AIC.Estimate Token Count

Previous Top Next

MiniRobotLanguage (MRL)

AIC.Estimate Token Count
Get the estimated Amount of Tokens of a Text or String.

clip0683

Intention

The AIC.Estimate Token Count command will deliver a rough approximation "how many Tokens" a Text String has.

This might be useful to check if a Text or String "will fit" into a model's Token-Maximum.

OpenAI's GPT models, like GPT-3, generally use a variant of the Byte Pair Encoding (BPE) tokenization.

The number of BPE (Byte Pair Encoding) pairs in the original vocabulary of models like GPT-2 and GPT-3 is in the order of tens of thousands.

For instance, GPT-2 uses a vocabulary size of 50,257 tokens. GPT-3, being a larger and more advanced model, has a similar vocabulary size.

Therefore the AIC.Estimate Token Count Command will just do a statistical driven estimation of the Token-Count, depending on the appeareance
of spaces and characters in the Text.

Syntax:

AIC.Estimate Token Count|<Text>|<Variable for Result>

Parameters:

<Number>: An integer value representing the number of outputs you want to generate. This number should be greater than or equal to 1.
Note that setting a very high number may have cost implications and might be subject to rate limits imposed by the OpenAI API.

Example Usage:

$$TXT=This is a Text to be tokenized and counted

AIC.Estimate Token Count|$$TXT|$$NUM

MBX.The ETC of the Text is: $$NUM

This example will output the estimated Tokencount of the given Text. Generally the estimated Tokencount is between 2.0 to- 4.5 characters per Token.

Syntax

AIC.Estimate Token Count|P1[|P2]

AIC.etc|P1[|P2]

Parameter Explanation

P1 - Variable or Text to evaluate the estimated Token Count..

P2 - opt. Variable for the result. If omitted, TOS is used..

Example

'*****************************************************

' EXAMPLE 1: AIC.-Commands

'*****************************************************

Remarks

OpenAI's GPT models, like GPT-3, generally use a variant of the Byte Pair Encoding (BPE) tokenization.

The number of BPE (Byte Pair Encoding) pairs in the original vocabulary of models like GPT-2 and GPT-3 is in the order of tens of thousands.
For instance, GPT-2 uses a vocabulary size of 50,257 tokens.
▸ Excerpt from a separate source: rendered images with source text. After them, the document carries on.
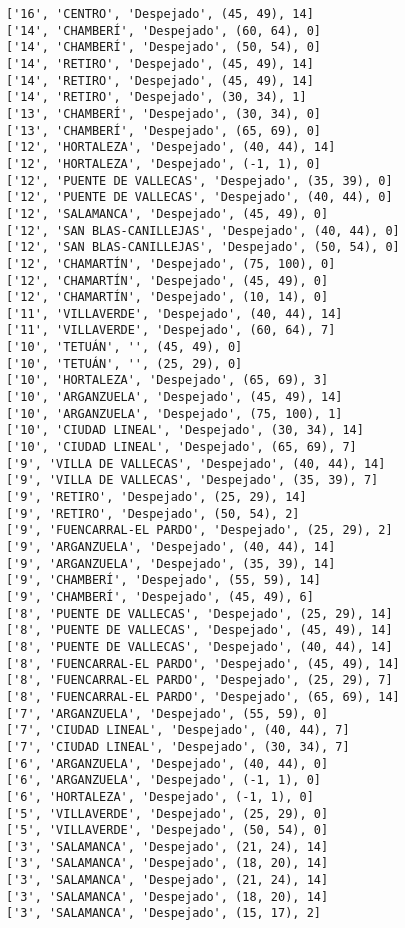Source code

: \documentclass[11pt]{article}
\begin{document}
\begin{Verbatim}[commandchars=\\\{\}]
['16', 'CENTRO', 'Despejado', (45, 49), 14]
['14', 'CHAMBERÍ', 'Despejado', (60, 64), 0]
['14', 'CHAMBERÍ', 'Despejado', (50, 54), 0]
['14', 'RETIRO', 'Despejado', (45, 49), 14]
['14', 'RETIRO', 'Despejado', (45, 49), 14]
['14', 'RETIRO', 'Despejado', (30, 34), 1]
['13', 'CHAMBERÍ', 'Despejado', (30, 34), 0]
['13', 'CHAMBERÍ', 'Despejado', (65, 69), 0]
['12', 'HORTALEZA', 'Despejado', (40, 44), 14]
['12', 'HORTALEZA', 'Despejado', (-1, 1), 0]
['12', 'PUENTE DE VALLECAS', 'Despejado', (35, 39), 0]
['12', 'PUENTE DE VALLECAS', 'Despejado', (40, 44), 0]
['12', 'SALAMANCA', 'Despejado', (45, 49), 0]
['12', 'SAN BLAS-CANILLEJAS', 'Despejado', (40, 44), 0]
['12', 'SAN BLAS-CANILLEJAS', 'Despejado', (50, 54), 0]
['12', 'CHAMARTÍN', 'Despejado', (75, 100), 0]
['12', 'CHAMARTÍN', 'Despejado', (45, 49), 0]
['12', 'CHAMARTÍN', 'Despejado', (10, 14), 0]
['11', 'VILLAVERDE', 'Despejado', (40, 44), 14]
['11', 'VILLAVERDE', 'Despejado', (60, 64), 7]
['10', 'TETUÁN', '', (45, 49), 0]
['10', 'TETUÁN', '', (25, 29), 0]
['10', 'HORTALEZA', 'Despejado', (65, 69), 3]
['10', 'ARGANZUELA', 'Despejado', (45, 49), 14]
['10', 'ARGANZUELA', 'Despejado', (75, 100), 1]
['10', 'CIUDAD LINEAL', 'Despejado', (30, 34), 14]
['10', 'CIUDAD LINEAL', 'Despejado', (65, 69), 7]
['9', 'VILLA DE VALLECAS', 'Despejado', (40, 44), 14]
['9', 'VILLA DE VALLECAS', 'Despejado', (35, 39), 7]
['9', 'RETIRO', 'Despejado', (25, 29), 14]
['9', 'RETIRO', 'Despejado', (50, 54), 2]
['9', 'FUENCARRAL-EL PARDO', 'Despejado', (25, 29), 2]
['9', 'ARGANZUELA', 'Despejado', (40, 44), 14]
['9', 'ARGANZUELA', 'Despejado', (35, 39), 14]
['9', 'CHAMBERÍ', 'Despejado', (55, 59), 14]
['9', 'CHAMBERÍ', 'Despejado', (45, 49), 6]
['8', 'PUENTE DE VALLECAS', 'Despejado', (25, 29), 14]
['8', 'PUENTE DE VALLECAS', 'Despejado', (45, 49), 14]
['8', 'PUENTE DE VALLECAS', 'Despejado', (40, 44), 14]
['8', 'FUENCARRAL-EL PARDO', 'Despejado', (45, 49), 14]
['8', 'FUENCARRAL-EL PARDO', 'Despejado', (25, 29), 7]
['8', 'FUENCARRAL-EL PARDO', 'Despejado', (65, 69), 14]
['7', 'ARGANZUELA', 'Despejado', (55, 59), 0]
['7', 'CIUDAD LINEAL', 'Despejado', (40, 44), 7]
['7', 'CIUDAD LINEAL', 'Despejado', (30, 34), 7]
['6', 'ARGANZUELA', 'Despejado', (40, 44), 0]
['6', 'ARGANZUELA', 'Despejado', (-1, 1), 0]
['6', 'HORTALEZA', 'Despejado', (-1, 1), 0]
['5', 'VILLAVERDE', 'Despejado', (25, 29), 0]
['5', 'VILLAVERDE', 'Despejado', (50, 54), 0]
['3', 'SALAMANCA', 'Despejado', (21, 24), 14]
['3', 'SALAMANCA', 'Despejado', (18, 20), 14]
['3', 'SALAMANCA', 'Despejado', (21, 24), 14]
['3', 'SALAMANCA', 'Despejado', (18, 20), 14]
['3', 'SALAMANCA', 'Despejado', (15, 17), 2]

\end{Verbatim}
\end{document}
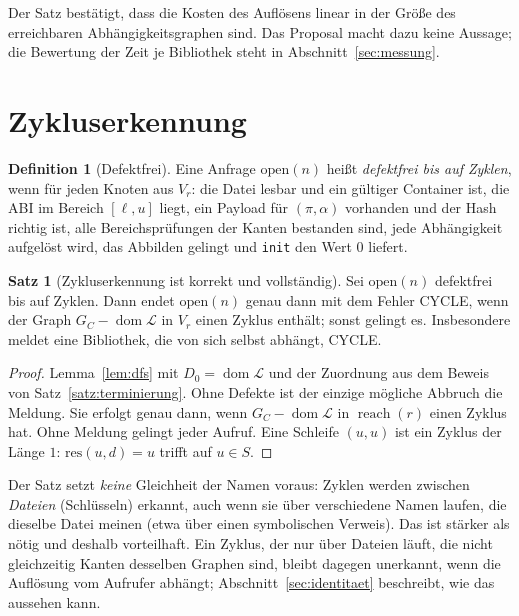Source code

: \documentclass[a4paper,12pt,twoside]{report}
\DeclareRobustCommand{\_}{\ifmmode\mbox{\textunderscore}\else\textunderscore\allowbreak{}\fi}
\theoremstyle{definition}
\newtheorem{definition}{Definition}[chapter]
\newtheorem{satz}{Satz}[chapter]
\newcommand{\dom}{\operatorname{dom}}
\begin{document}
Der Satz bestätigt, dass die Kosten des Auflösens linear in der Größe des erreichbaren Abhängigkeitsgraphen sind. Das Proposal macht dazu keine Aussage; die Bewertung der Zeit je Bibliothek steht in Abschnitt~\ref{sec:messung}.

\section{Zykluserkennung}
\label{sec:zyklus}

\begin{definition}[Defektfrei]
	Eine Anfrage $\mathrm{open}(n)$ heißt \emph{defektfrei bis auf Zyklen}, wenn für jeden Knoten aus $V_r$: die Datei lesbar und ein gültiger Container ist, die ABI im Bereich $[\ell,u]$ liegt, ein Payload für $(\pi,\alpha)$ vorhanden und der Hash richtig ist, alle Bereichsprüfungen der Kanten bestanden sind, jede Abhängigkeit aufgelöst wird, das Abbilden gelingt und \texttt{init} den Wert $0$ liefert.
\end{definition}

\begin{satz}[Zykluserkennung ist korrekt und vollständig]
	\label{satz:zyklus}
	Sei $\mathrm{open}(n)$ defektfrei bis auf Zyklen. Dann endet $\mathrm{open}(n)$ genau dann mit dem Fehler CYCLE, wenn der Graph $G_C-\dom\mathcal L$ in $V_r$ einen Zyklus enthält; sonst gelingt es. Insbesondere meldet eine Bibliothek, die von sich selbst abhängt, CYCLE.
\end{satz}

\begin{proof}
	Lemma~\ref{lem:dfs} mit $D_0=\dom\mathcal L$ und der Zuordnung aus dem Beweis von Satz~\ref{satz:terminierung}. Ohne Defekte ist der einzige mögliche Abbruch die Meldung. Sie erfolgt genau dann, wenn $G_C-\dom\mathcal L$ in $\operatorname{reach}(r)$ einen Zyklus hat. Ohne Meldung gelingt jeder Aufruf. Eine Schleife $(u,u)$ ist ein Zyklus der Länge $1$: $\mathrm{res}(u,d)=u$ trifft auf $u\in S$.
\end{proof}

Der Satz setzt \emph{keine} Gleichheit der Namen voraus: Zyklen werden zwischen \emph{Dateien} (Schlüsseln) erkannt, auch wenn sie über verschiedene Namen laufen, die dieselbe Datei meinen (etwa über einen symbolischen Verweis). Das ist stärker als nötig und deshalb vorteilhaft. Ein Zyklus, der nur über Dateien läuft, die nicht gleichzeitig Kanten desselben Graphen sind, bleibt dagegen unerkannt, wenn die Auflösung vom Aufrufer abhängt; Abschnitt~\ref{sec:identitaet} beschreibt, wie das aussehen kann.
\end{document}
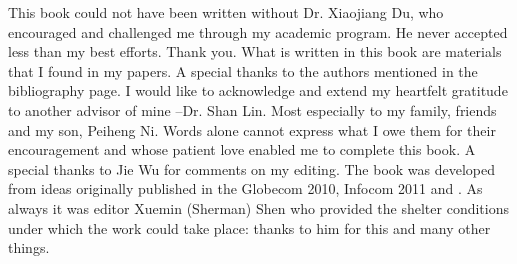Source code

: 


This book could not have been written without Dr. Xiaojiang Du, who
encouraged and challenged me through my academic program. He never
accepted less than my best efforts. Thank you. What is written in
this book are materials that I found in my papers. A
special thanks to the authors mentioned in the bibliography page. I
would like to acknowledge and extend my heartfelt gratitude to another advisor
of mine --Dr. Shan Lin. Most especially to my family,
friends and my son, Peiheng Ni. Words alone cannot express what I
owe them for their encouragement and whose patient love enabled me
to complete this book. A special thanks to Jie Wu for comments on my
editing. The book was developed from ideas originally published in the Globecom 2010, Infocom 2011 and \cite{hanselman}. As always it was editor Xuemin (Sherman) Shen who provided the shelter conditions under which the work could take place: thanks to him
for this and many other things.  
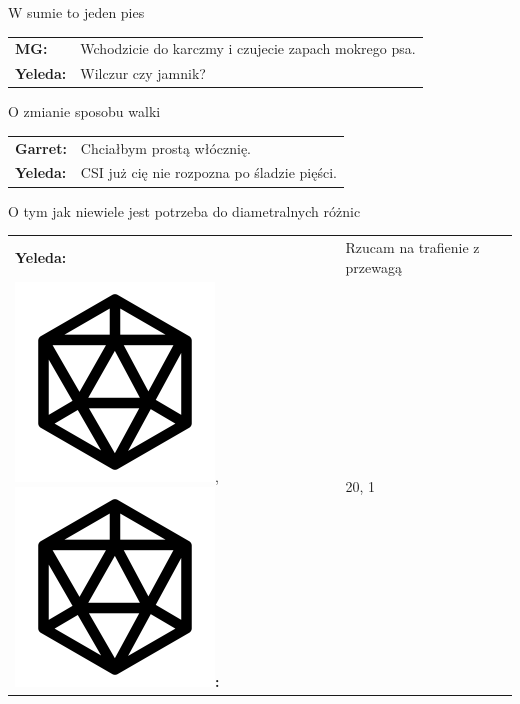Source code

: \documentclass[10pt,twoside,twocolumn]{book}
\begin{document}
\begin{rpg-quotebox}{W sumie to jeden pies}
   \begin{tabularx}{\columnwidth}{lX}
      \textbf{MG:} & Wchodzicie do karczmy i czujecie zapach mokrego psa.\\
      \textbf{Yeleda:} & Wilczur czy jamnik?\\
   \end{tabularx}
\end{rpg-quotebox}

\begin{rpg-quotebox}{O zmianie sposobu walki}
   \begin{tabularx}{\columnwidth}{lX}
      \textbf{Garret:} & Chciałbym prostą włócznię.\\
      \textbf{Yeleda:} & CSI już cię nie rozpozna po śladzie pięści.\\
   \end{tabularx}
\end{rpg-quotebox}

\begin{rpg-quotebox}{O tym jak niewiele jest potrzeba do diametralnych różnic}
   \begin{tabularx}{\columnwidth}{lX}
      \textbf{Yeleda:} & Rzucam na trafienie z przewagą\\
      \includegraphics[scale=0.06]{img/d20.png},\includegraphics[scale=0.06]{img/d20.png}\textbf{:}& 20, 1\\
   \end{tabularx}
\end{rpg-quotebox}
\end{document}
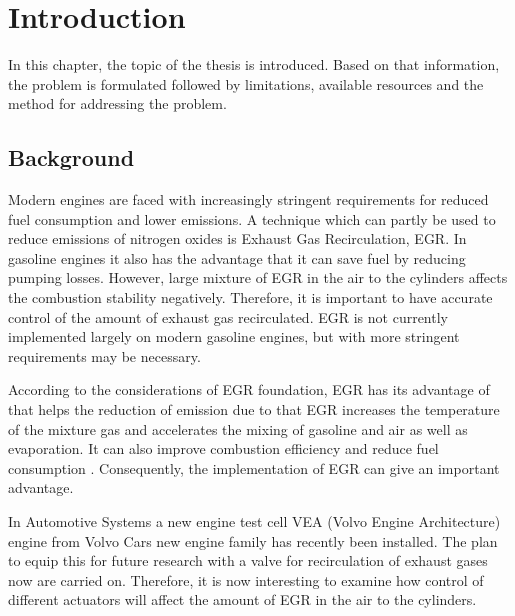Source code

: \chapter{Introduction}\label{cha:intro}
In this chapter, the topic of the thesis is introduced. Based on that information, the problem is formulated followed by limitations, available resources and the method for addressing the problem.

\section{Background}
Modern engines are faced with increasingly stringent requirements for reduced fuel consumption and lower emissions. A technique which can partly be used to reduce emissions of nitrogen oxides is Exhaust Gas Recirculation, EGR. In gasoline engines it also has the advantage that it can save fuel by reducing pumping losses. However, large mixture of EGR in the air to the cylinders affects the combustion stability negatively. Therefore, it is important to have accurate control of the amount of exhaust gas recirculated. EGR is not currently implemented largely on modern gasoline engines, but with more stringent requirements may be necessary. 

According to the considerations of EGR foundation, EGR has its advantage of that helps the reduction of emission due to that EGR increases the temperature of the mixture gas and accelerates the mixing of gasoline and air as well as evaporation. It can also improve combustion efficiency and reduce fuel consumption \citep{olsson2003effect} \citep{yokomura2003egr}. Consequently, the implementation of EGR can give an important advantage.

In Automotive Systems a new engine test cell VEA (Volvo Engine Architecture) engine from Volvo Cars new engine family has recently been installed. The plan to equip this for future research with a valve for recirculation of exhaust gases now are carried on. Therefore, it is now interesting to examine how control of different actuators will affect the amount of EGR in the air to the cylinders.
GPT-3, being a larger and more advanced model, has a similar vocabulary size.

It's important to note that these tokens are not just BPE pairs, but also include individual characters, common words, and subwords.
The BPE algorithm is used to construct this vocabulary by iteratively merging frequent pairs of characters or subwords.

The vocabulary is an essential part of the model, and it is constructed during the pre-training phase.
When tokenizing text for input to the model, the tokenizer uses this pre-established vocabulary to convert the text into a sequence of token IDs that the model can process.

To exactly replicate the tokenization used by GPT models, one would need to use the same vocabulary and tokenization algorithm as used in the pre-training of these models.

As it would need a large Token Dataset with more then 50.000 Tokenpairs, we do just a statistical driven Token-Count estimation with the SPR.